In this part of today's session you will be working with traffic data from Copenhagen Municipality. Note that this part is quite long. The reason is that there is a lot of catching up and recap from our summer course.

The municipality have made the data openly available through the `opendata.dk` platform. We will use the data from [traffic counters](http://data.kk.dk/dataset/faste-trafiktaellinger) to construct a dataset of hourly traffic. We will use this data to get basic insights on the development in traffic over time and relate it to weather. The gist here is to practice a very important skill in Data Science: being able to quickly fetch data from the web and structure it so that you can work with it. Scraping usually gets a bit more advanced than what we will do today, but the following exercises should give you a taste for how it works.

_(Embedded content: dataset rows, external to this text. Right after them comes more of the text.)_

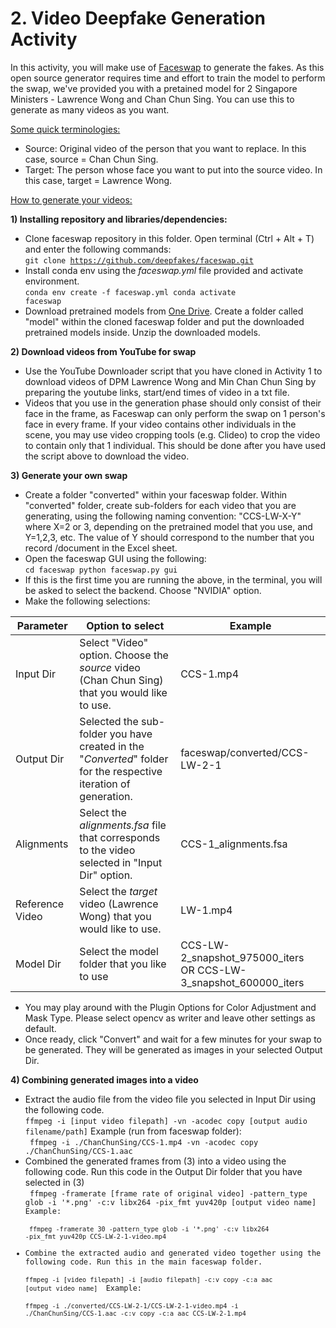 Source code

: # 2. Video Deepfake Generation Activity

In this activity, you will make use of [Faceswap](https://github.com/deepfakes/faceswap) to generate the fakes. As this open source generator requires time and effort to train the model to perform the swap, we've provided you with a pretained model for 2 Singapore Ministers - Lawrence Wong and Chan Chun Sing. You can use this to generate as many videos as you want.

<ins>Some quick terminologies:</ins>
- Source: Original video of the person that you want to replace. In this case, source = Chan Chun Sing.
- Target: The person whose face you want to put into the source video. In this case, target = Lawrence Wong.

<ins>How to generate your videos:</ins>

**1) Installing repository and libraries/dependencies:**
- Clone faceswap repository in this folder. Open terminal (Ctrl + Alt + T) and enter the following commands:\
<code>git clone https://github.com/deepfakes/faceswap.git</code>
- Install conda env using the _faceswap.yml_ file provided and activate environment.\
<code>conda env create -f faceswap.yml
  conda activate faceswap</code>
- Download pretrained models from [One Drive](https://hometeamsnt-my.sharepoint.com/:f:/g/personal/ong_si_ci_hometeamsnt_onmicrosoft_com/EsvdDbQwdCREoL-Bx2YCFSEBrDZ5b_FK4-ayU6wwE9tNbw?e=hT18dO). Create a folder called "model" within the cloned faceswap folder and put the downloaded pretrained models inside. Unzip the downloaded models.

**2) Download videos from YouTube for swap**
- Use the YouTube Downloader script that you have cloned in Activity 1 to download videos of DPM Lawrence Wong and Min Chan Chun Sing by preparing the youtube links, start/end times of video in a txt file.
- Videos that you use in the generation phase should only consist of their face in the frame, as Faceswap can only perform the swap on 1 person's face in every frame. If your video contains other individuals in the scene, you may use video cropping tools (e.g. Clideo) to crop the video to contain only that 1 individual. This should be done after you have used the script above to download the video.

**3) Generate your own swap**
- Create a folder "converted" within your faceswap folder. Within "converted" folder, create sub-folders for each video that you are generating, using the following naming convention: "CCS-LW-X-Y" where X=2 or 3, depending on the pretrained model that you use, and Y=1,2,3, etc. The value of Y should correspond to the number that you record /document in the Excel sheet. 
- Open the faceswap GUI using the following:\
<code>cd faceswap
  python faceswap.py gui</code>
- If this is the first time you are running the above, in the terminal, you will be asked to select the backend. Choose "NVIDIA" option. 
- Make the following selections: 

| Parameter  | Option to select | Example |
| ------------- | ------------- | ------------- |
| Input Dir  | Select "Video" option. Choose the _source_ video (Chan Chun Sing) that you would like to use.  | CCS-1.mp4 |
| Output Dir | Selected the sub-folder you have created in the "_Converted_" folder for the respective iteration of generation.  | faceswap/converted/CCS-LW-2-1 |
| Alignments | Select the _alignments.fsa_ file that corresponds to the video selected in "Input Dir" option. | CCS-1_alignments.fsa |
| Reference Video | Select the _target_ video (Lawrence Wong) that you would like to use. | LW-1.mp4 |
| Model Dir | Select the model folder that you like to use | CCS-LW-2_snapshot_975000_iters OR CCS-LW-3_snapshot_600000_iters |
 - You may play around with the Plugin Options for Color Adjustment and Mask Type. Please select opencv as writer and leave other settings as default. 
 - Once ready, click "Convert" and wait for a few minutes for your swap to be generated. They will be generated as images in your selected Output Dir.

**4) Combining generated images into a video**
- Extract the audio file from the video file you selected in Input Dir using the following code.\
<code>ffmpeg -i [input video filepath] -vn -acodec copy [output audio filename/path]</code>
  Example (run from faceswap folder):\
  <code> ffmpeg -i ./ChanChunSing/CCS-1.mp4 -vn -acodec copy ./ChanChunSing/CCS-1.aac</code>
- Combined the generated frames from (3) into a video using the following code. Run this code in the Output Dir folder that you have selected in (3) \
  <code> ffmpeg -framerate [frame rate of original video] -pattern_type glob -i '\*.png' -c:v libx264 -pix_fmt yuv420p [output video name]
    Example: \
  <code> ffmpeg -framerate 30 -pattern_type glob -i '\*.png' -c:v libx264 -pix_fmt yuv420p CCS-LW-2-1-video.mp4 </code>
- Combine the extracted audio and generated video together using the following code. Run this in the main faceswap folder. \
    <code>ffmpeg -i [video filepath] -i [audio filepath] -c:v copy -c:a aac [output video name] </code>
    Example: \
    <code>ffmpeg -i ./converted/CCS-LW-2-1/CCS-LW-2-1-video.mp4 -i ./ChanChunSing/CCS-1.aac -c:v copy -c:a aac CCS-LW-2-1.mp4 </code>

The bulk of these exercise, however, revolve around using the *Pandas* library to structure and analyze data.

An overview of today's exercises:
* 2b.1: Get some traffic data
* 2b.2: Structure your dataset
* 2b.3: String data, selection and rotation
* 2b.4: Structure temporal data
* 2b.5: Statistical descriptions of traffic data
* 2b.6 (extra): Working with weather station data from NOAA
* 2b.7 (extra): Further learning

*Note for R-users*: Pandas is a lot like *R* so if you are a shark at that there's no need relearn [things you already know](https://pandas.pydata.org/pandas-docs/stable/comparison_with_r.html).

## Exercises

### Part 2b.1: Get some traffic data

Hence follows a simple scraping exercise where you (1) collect urls for datasets in the webpage listing data on [traffic counters](http://data.kk.dk/dataset/faste-trafiktaellinger) and (2) use these urls to load the data into one dataframe.

#### Scrape dataset urls

> **Ex. 2b.1.1**: Using the `requests` module, extract the html markup of the webpage and store it as a string in a new variable.

In [1]:
# [Answer to Ex. 2b.1.1]

> **Ex. 2b.1.2**: Using the `re` module, extract a list of all the urls in the html string and store them in a new variable.

> *Hint: Try using the `re.findall` method. You may want to Google around to figure out how to do this. Protip: searching for something along the lines of "extract all links in html regex python" and hitting the first StackOverflow link will probably get you farther than reading elaborate documentation.*

In [14]:
# [Answer to Ex. 2b.1.2]

> **Ex. 2b.1.3**: Create a new variable that only contains the links to traffic data.

In [16]:
# [Answer to Ex. 2b.1.3]

#### Load everything into a single dataframe

> **Ex. 2b.1.4**: Using `pd.read_excel` method, load the datasets into a list. Your resulting variable should hold a list of Pandas dataframes.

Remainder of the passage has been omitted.